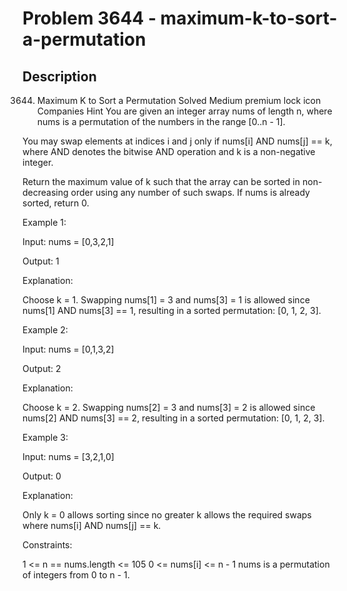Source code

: # Problem 3644 - maximum-k-to-sort-a-permutation

## Description

3644. Maximum K to Sort a Permutation
Solved
Medium
premium lock icon
Companies
Hint
You are given an integer array nums of length n, where nums is a permutation of the numbers in the range [0..n - 1].

You may swap elements at indices i and j only if nums[i] AND nums[j] == k, where AND denotes the bitwise AND operation and k is a non-negative integer.

Return the maximum value of k such that the array can be sorted in non-decreasing order using any number of such swaps. If nums is already sorted, return 0.

 

Example 1:

Input: nums = [0,3,2,1]

Output: 1

Explanation:

Choose k = 1. Swapping nums[1] = 3 and nums[3] = 1 is allowed since nums[1] AND nums[3] == 1, resulting in a sorted permutation: [0, 1, 2, 3].

Example 2:

Input: nums = [0,1,3,2]

Output: 2

Explanation:

Choose k = 2. Swapping nums[2] = 3 and nums[3] = 2 is allowed since nums[2] AND nums[3] == 2, resulting in a sorted permutation: [0, 1, 2, 3].

Example 3:

Input: nums = [3,2,1,0]

Output: 0

Explanation:

Only k = 0 allows sorting since no greater k allows the required swaps where nums[i] AND nums[j] == k.

 

Constraints:

1 <= n == nums.length <= 105
0 <= nums[i] <= n - 1
nums is a permutation of integers from 0 to n - 1.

The problem
Each line that mentions the string "since" must be copied from the listing.

The completed task
Choose k = 1. Swapping nums[1] = 3 and nums[3] = 1 is allowed since nums[1] AND nums[3] == 1, resulting in a sorted permutation: [0, 1, 2, 3].
Choose k = 2. Swapping nums[2] = 3 and nums[3] = 2 is allowed since nums[2] AND nums[3] == 2, resulting in a sorted permutation: [0, 1, 2, 3].
Only k = 0 allows sorting since no greater k allows the required swaps where nums[i] AND nums[j] == k.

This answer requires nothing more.